L’operazione dei carabinieri di Torre Annunziata e della guardia di finanza di Castellammare di Stabia sotto il coordinamento della Direzione distrettuale antimafia di Napoli, è scattata questa mattina nei confronti del “Clan Cesarano” di Castellammare. E’ stata eseguita un’ordinanza di custodia cautelare, nei confronti di 7 appartenenti di spicco dell’organizzazione criminale, ritenuti responsabili di estorsione e lesioni personali perpetrate ai danni di imprenditori operanti nel “Mercato dei fiori”, attivo tra i comuni di Castellammare di Stabia e Pompei, la zona florovivaistica più importante del sud-italia.


Dalle indagini, partite nel 2014, si è scoperto che nei confronti dei fiorai che si rifiutavano di pagare il pizzo venivano perpetrate ritorsioni e minacce.
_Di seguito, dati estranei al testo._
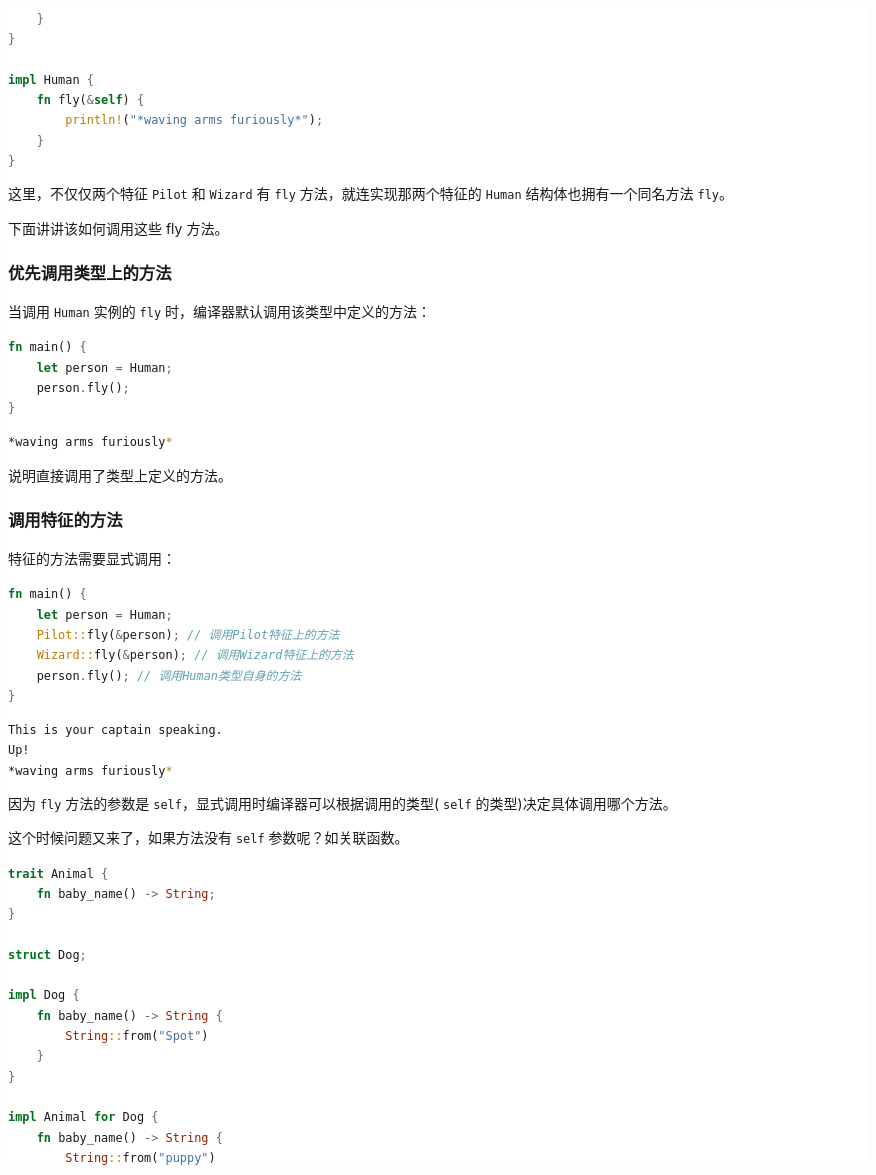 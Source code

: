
 ```rust
    }
}

impl Human {
    fn fly(&self) {
        println!("*waving arms furiously*");
    }
}
```

这里，不仅仅两个特征 `Pilot` 和 `Wizard` 有 `fly` 方法，就连实现那两个特征的 `Human` 结构体也拥有一个同名方法 `fly`。

下面讲讲该如何调用这些 fly 方法。

### 优先调用类型上的方法

当调用 `Human` 实例的 `fly` 时，编译器默认调用该类型中定义的方法：

```rust
fn main() {
    let person = Human;
    person.fly();
}
```

```sh
*waving arms furiously*
```

说明直接调用了类型上定义的方法。

### 调用特征的方法

特征的方法需要显式调用：

```rust
fn main() {
    let person = Human;
    Pilot::fly(&person); // 调用Pilot特征上的方法
    Wizard::fly(&person); // 调用Wizard特征上的方法
    person.fly(); // 调用Human类型自身的方法
}
```

```sh
This is your captain speaking.
Up!
*waving arms furiously*
```

因为 `fly` 方法的参数是 `self`，显式调用时编译器可以根据调用的类型( `self` 的类型)决定具体调用哪个方法。

这个时候问题又来了，如果方法没有 `self` 参数呢？如关联函数。

```rust
trait Animal {
    fn baby_name() -> String;
}

struct Dog;

impl Dog {
    fn baby_name() -> String {
        String::from("Spot")
    }
}

impl Animal for Dog {
    fn baby_name() -> String {
        String::from("puppy")
```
La somma pretesa dalla cosca doveva essere corrisposta il 10 di ogni mese e chi si rifiutava di pagare era oggetto di vessazioni e violenze. Secondo quanto ricostruito dagli investigatori, il clan Cesarano si avvaleva della doppia alleanza con i Pecoraro-Renna di Salerno e con i Mallardo di Napoli.
Gli indagati avevano poi costituito una società di intermediazione e trasporti, la Engy Service, che gli consentiva di ottenere il monopolio delle spedizioni di fiori, bulbi e vasellame provenienti dai Paesi Bassi. Gli operatori del settore chiamavano la società l’«agenzia delle gang» perché aveva imposto un rapporto esclusivo sia per i trasporti che per lo scarico delle merci, legato alla capacità intimidatrice rappresentata dalla parentela con il boss Luigi Di Martino.